Generate JSON array with chat completions

I’m using "response_format": { type: "json_object" } in chat/completions API.
I explicitly prompt to generate an array of objects and provide an array as example. The output is always a single JSON object.

Could you confirm that json_object forces the output to be a single object?
Are ‘json_document’ or ‘json_array’ options you are planning to support?
Any immediate solution to generate a valid JSON array?
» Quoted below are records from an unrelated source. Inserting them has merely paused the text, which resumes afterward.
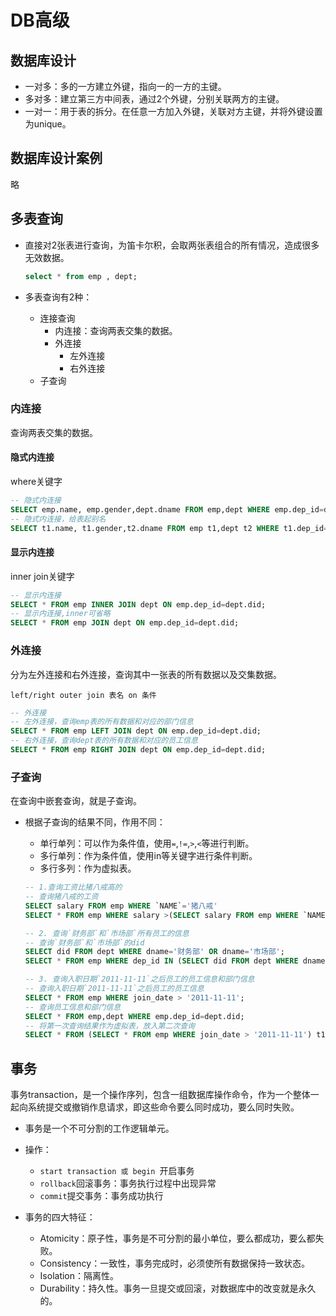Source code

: # DB高级

## 数据库设计

* 一对多：多的一方建立外键，指向一的一方的主键。
* 多对多：建立第三方中间表，通过2个外键，分别关联两方的主键。
* 一对一：用于表的拆分。在任意一方加入外键，关联对方主键，并将外键设置为unique。

## 数据库设计案例 

略

## 多表查询

* 直接对2张表进行查询，为笛卡尔积，会取两张表组合的所有情况，造成很多无效数据。

  ```sql
  select * from emp , dept;
  ```

* 多表查询有2种：

  * 连接查询
    * 内连接：查询两表交集的数据。
    * 外连接
      * 左外连接
      * 右外连接
  * 子查询

### 内连接

查询两表交集的数据。

#### 隐式内连接

where关键字

```sql
-- 隐式内连接
SELECT emp.name, emp.gender,dept.dname FROM emp,dept WHERE emp.dep_id=dept.did;
-- 隐式内连接，给表起别名
SELECT t1.name, t1.gender,t2.dname FROM emp t1,dept t2 WHERE t1.dep_id=t2.did;
```

#### 显示内连接

inner join关键字

```sql
-- 显示内连接
SELECT * FROM emp INNER JOIN dept ON emp.dep_id=dept.did;
-- 显示内连接,inner可省略
SELECT * FROM emp JOIN dept ON emp.dep_id=dept.did;
```

### 外连接

分为左外连接和右外连接，查询其中一张表的所有数据以及交集数据。

`left/right outer join 表名 on 条件`

```sql
-- 外连接
-- 左外连接，查询emp表的所有数据和对应的部门信息
SELECT * FROM emp LEFT JOIN dept ON emp.dep_id=dept.did;
-- 右外连接，查询dept表的所有数据和对应的员工信息
SELECT * FROM emp RIGHT JOIN dept ON emp.dep_id=dept.did;
```

### 子查询

在查询中嵌套查询，就是子查询。

* 根据子查询的结果不同，作用不同：

  * 单行单列：可以作为条件值，使用`=`,`!=`,`>`,`<`等进行判断。
  * 多行单列：作为条件值，使用in等关键字进行条件判断。
  * 多行多列：作为虚拟表。

  ```sql
  -- 1.查询工资比猪八戒高的
  -- 查询猪八戒的工资
  SELECT salary FROM emp WHERE `NAME`='猪八戒'
  SELECT * FROM emp WHERE salary >(SELECT salary FROM emp WHERE `NAME`='猪八戒');
  
  -- 2. 查询`财务部`和`市场部`所有员工的信息
  -- 查询`财务部`和`市场部`的did
  SELECT did FROM dept WHERE dname='财务部' OR dname='市场部';
  SELECT * FROM emp WHERE dep_id IN (SELECT did FROM dept WHERE dname='财务部' OR dname='市场部');
  
  -- 3. 查询入职日期`2011-11-11`之后员工的员工信息和部门信息
  -- 查询入职日期`2011-11-11`之后员工的员工信息
  SELECT * FROM emp WHERE join_date > '2011-11-11';
  -- 查询员工信息和部门信息
  SELECT * FROM emp,dept WHERE emp.dep_id=dept.did;
  -- 将第一次查询结果作为虚拟表，放入第二次查询
  SELECT * FROM (SELECT * FROM emp WHERE join_date > '2011-11-11') t1,dept WHERE t1.dep_id=dept.did;
  ```

## 事务

事务transaction，是一个操作序列，包含一组数据库操作命令，作为一个整体一起向系统提交或撤销作息请求，即这些命令要么同时成功，要么同时失败。

* 事务是一个不可分割的工作逻辑单元。
* 操作：
  * `start transaction 或 begin `开启事务
  * `rollback`回滚事务：事务执行过程中出现异常
  * `commit`提交事务：事务成功执行

* 事务的四大特征：
  * Atomicity：原子性，事务是不可分割的最小单位，要么都成功，要么都失败。
  * Consistency：一致性，事务完成时，必须使所有数据保持一致状态。
  * Isolation：隔离性。
  * Durability：持久性。事务一旦提交或回滚，对数据库中的改变就是永久的。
Note that in recommendation use cases, we often need arrays with several recommended outputs.
I can generate JSON array using “text” format, but then I have no guarantee that the output is a valid JSON document.
Thanks.

2 Likes

Welcome to the dev forum @raphael-d

Intead of prompting for an array of objects, ask for jsonlist with a ‘name’.

e,g, prompt:

"Respond with a description of phrases provided by the user, with valid jsonlist named 'phrases' where every json object has 'description', 'region' (where the phrase is used often) and 'language' attributes."

Response I received:

{
    "phrases": [
        {
            "description": "A casual greeting often used in Australia or the UK, similar to saying 'Hello, friend!'",
            "region": "Australia, United Kingdom",
            "language": "English"
        },
        {
            "description": "A measurement of fuel economy that indicates how many miles a vehicle can travel on one gallon of fuel. Commonly used in the United States and United Kingdom.",
            "region": "United States, United Kingdom",
            "language": "English"
        },
        {
            "description": "A common greeting in Northern Germany, especially in the morning, equivalent to saying 'Good morning!'",
            "region": "Northern Germany",
            "language": "German"
        }
    ]
}

@raphael-d I’ve also made a lot effort generating json arrays and the conclusion is: DON’T.

The json array can be easily messed up in different cases.

My recommendation is generating a json map instead of a json array. Example:

If you expect ['a', 'b', 'c'], just let the model generate { "0": "a", "1": "b", "2": "c"}.

This is much more stable and reliable based on my experience. I have used this trick in several production apps without any issue.

1 Like

Thanks for the “trick” @kjordan. I’ll try this approach.
Generating a list and having the result as an array instead of a map sounds like a desired feature.

Yes. This is using the "response_format": { "type": "json_object" }

The prompt is equally important and is mentioned in docs:

  • When using JSON mode, always instruct the model to produce JSON via some message in the conversation, for example via your system message. If you don’t include an explicit instruction to generate JSON, the model may generate an unending stream of whitespace and the request may run continually until it reaches the token limit. To help ensure you don’t forget, the API will throw an error if the string "JSON" does not appear somewhere in the context.
1 Like